_WHAT YOU NEED TO DO_:
A verbatim copy of the data is wanted, minus any picture in it.

_Stored data_:
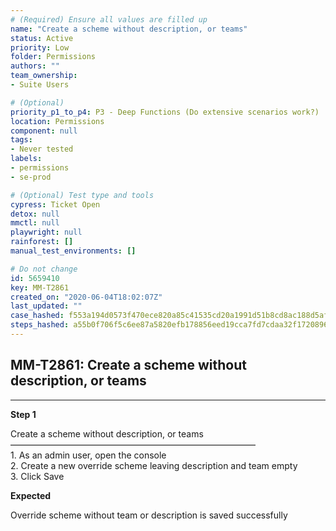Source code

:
 ```yaml
---
# (Required) Ensure all values are filled up
name: "Create a scheme without description, or teams"
status: Active
priority: Low
folder: Permissions
authors: ""
team_ownership: 
- Suite Users

# (Optional)
priority_p1_to_p4: P3 - Deep Functions (Do extensive scenarios work?)
location: Permissions
component: null
tags: 
- Never tested
labels: 
- permissions
- se-prod

# (Optional) Test type and tools
cypress: Ticket Open
detox: null
mmctl: null
playwright: null
rainforest: []
manual_test_environments: []

# Do not change
id: 5659410
key: MM-T2861
created_on: "2020-06-04T18:02:07Z"
last_updated: ""
case_hashed: f553a194d0573f470ece820a85c41535cd20a1991d51b8cd8ac188d5affb9049db955d430fbd29fde076ffacf9ce9cc5
steps_hashed: a55b0f706f5c6ee87a5820efb178856eed19cca7fd7cdaa32f172089680b153e00bec20130464282e20d392054d9590a
---
```


<!-- (Auto-generated) Based on frontmatter's "key" and "name" -->

## MM-T2861: Create a scheme without description, or teams

---

**Step 1**

Create a scheme without description, or teams\
————————————————————————————\
1\. As an admin user, open the console\
2\. Create a new override scheme leaving description and team empty\
3\. Click Save

**Expected**

Override scheme without team or description is saved successfully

_SOLUTION TO THIS PROBLEM_:
Source code

:
 ```yaml
---
# (Required) Ensure all values are filled up
name: "Create a scheme without description, or teams"
status: Active
priority: Low
folder: Permissions
authors: ""
team_ownership: 
- Suite Users

# (Optional)
priority_p1_to_p4: P3 - Deep Functions (Do extensive scenarios work?)
location: Permissions
component: null
tags: 
- Never tested
labels: 
- permissions
- se-prod

# (Optional) Test type and tools
cypress: Ticket Open
detox: null
mmctl: null
playwright: null
rainforest: []
manual_test_environments: []

# Do not change
id: 5659410
key: MM-T2861
created_on: "2020-06-04T18:02:07Z"
last_updated: ""
case_hashed: f553a194d0573f470ece820a85c41535cd20a1991d51b8cd8ac188d5affb9049db955d430fbd29fde076ffacf9ce9cc5
steps_hashed: a55b0f706f5c6ee87a5820efb178856eed19cca7fd7cdaa32f172089680b153e00bec20130464282e20d392054d9590a
---
```


<!-- (Auto-generated) Based on frontmatter's "key" and "name" -->

## MM-T2861: Create a scheme without description, or teams

---

**Step 1**

Create a scheme without description, or teams\
————————————————————————————\
1\. As an admin user, open the console\
2\. Create a new override scheme leaving description and team empty\
3\. Click Save

**Expected**

Override scheme without team or description is saved successfully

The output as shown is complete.